Maintenance Reliability

Drones Fly Beyond Inspections

Michelle Segrest | October 18, 2018

In industrial settings, drone-based technology is being used with increasing frequency to improve safety and inspect and analyze inaccessible areas. As the technology is developed, inspection is likely to be just a portion of what these flying devices can do.

Unmanned-aircraft systems are excellent and safe inspectors, but the future is in analyzing the data they collect.

They can be as small as a pizza or as large as a picnic table. With the help of a licensed pilot, they can fly over and around heavy equipment. They can hover high above facilities and gather data from areas that would require scaffolding and cranes for humans to reach. They can maneuver into tight, hard-to-reach spots, such as industrial piping. Most important, they safely collect valuable data in record time and with minimal risk of unnecessary shutdowns or need for excessive manpower.

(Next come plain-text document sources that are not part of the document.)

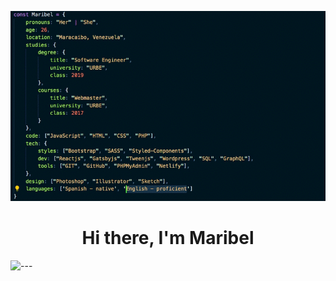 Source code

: ![me](assets/resume.gif)

<h1 align="center">Hi there, I'm Maribel</h1>
---
<img align="left" src="https://github-readme-stats.vercel.app/api?username=maribelbhf&theme=tokyonight&show_icons=true">

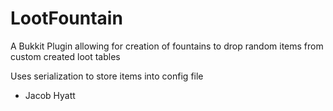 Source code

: # LootFountain
A Bukkit Plugin allowing for creation of fountains to drop random items from custom created loot tables

Uses serialization to store items into config file

- Jacob Hyatt
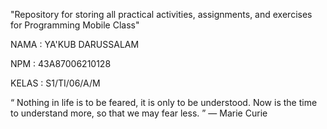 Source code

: "Repository for storing all practical activities, assignments, and exercises for Programming Mobile Class"

NAMA : YA'KUB DARUSSALAM

NPM : 43A87006210128

KELAS : S1/TI/06/A/M

“ Nothing in life is to be feared, it is only to be understood. Now is the time to understand more, so that we may fear less. ” — Marie Curie
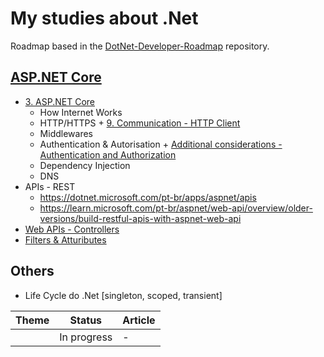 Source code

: # My studies about .Net

Roadmap based in the [DotNet-Developer-Roadmap](https://github.com/milanm/DotNet-Developer-Roadmap) repository.

## [ASP.NET Core](https://github.com/milanm/DotNet-Developer-Roadmap?tab=readme-ov-file#3-aspnet-core)

- [3. ASP.NET Core](https://github.com/milanm/DotNet-Developer-Roadmap?tab=readme-ov-file#3-aspnet-core)
  - How Internet Works
  - HTTP/HTTPS + [9. Communication - HTTP Client](https://learn.microsoft.com/en-us/dotnet/api/system.net.http.httpclient?view=net-8.0)
  - Middlewares
  - Authentication & Autorisation + [Additional considerations - Authentication and Authorization](https://learn.microsoft.com/en-us/aspnet/web-api/overview/security/authentication-and-authorization-in-aspnet-web-api)
  - Dependency Injection
  - DNS
- APIs - REST
  - https://dotnet.microsoft.com/pt-br/apps/aspnet/apis
  - https://learn.microsoft.com/pt-br/aspnet/web-api/overview/older-versions/build-restful-apis-with-aspnet-web-api
- [Web APIs - Controllers](https://learn.microsoft.com/pt-br/training/modules/build-web-api-aspnet-core/)
- [Filters & Attuributes](https://learn.microsoft.com/en-us/aspnet/core/mvc/controllers/filters?view=aspnetcore-9.0)

## Others

- Life Cycle do .Net [singleton, scoped, transient]

| Theme          | Status           | Article        |
|----------------|----------------|----------------|
|  | In progress         | -              |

Unmanned aircraft systems (UAS)—more commonly known as drones—are being used effectively for a variety of reasons and in multiple industries. For now, the drones require a licensed pilot to manually maneuver them, just as if he/she were flying an airplane. This could change soon, according to Michael Cohen, CEO of Industrial Skyworks, Houston (industrialskyworks.com).

“What we want the drone to be able to do is to map its own environment and understand where there is a hallway or a wall, and where all the obstacles are in the facility,” Cohen said. “Then we want them to also send out laser signals and use onboard processing to create a 3D map and then understand and remember the environment. You have to get really geeky about this sometimes to see all the possibilities.”

This is the future of drone technology, Cohen said, and one day soon it could be advanced enough to not require a human to operate it. “This is the age of the robot,” he said. “Drone technology is already replacing human work. In a lot of cases, it could replace human work altogether.”

Drone technology is being used worldwide in manufacturing. At Reliance Industries Limited (RIL-Hazira), a petrochemical plant in Gujarat, India, there was some damage to a large boiler. Operators were having trouble inspecting the boiler from the ground floor. The boiler operates at more than 1,200 F, making it an unsafe scenario to send a mechanic to the top to inspect it.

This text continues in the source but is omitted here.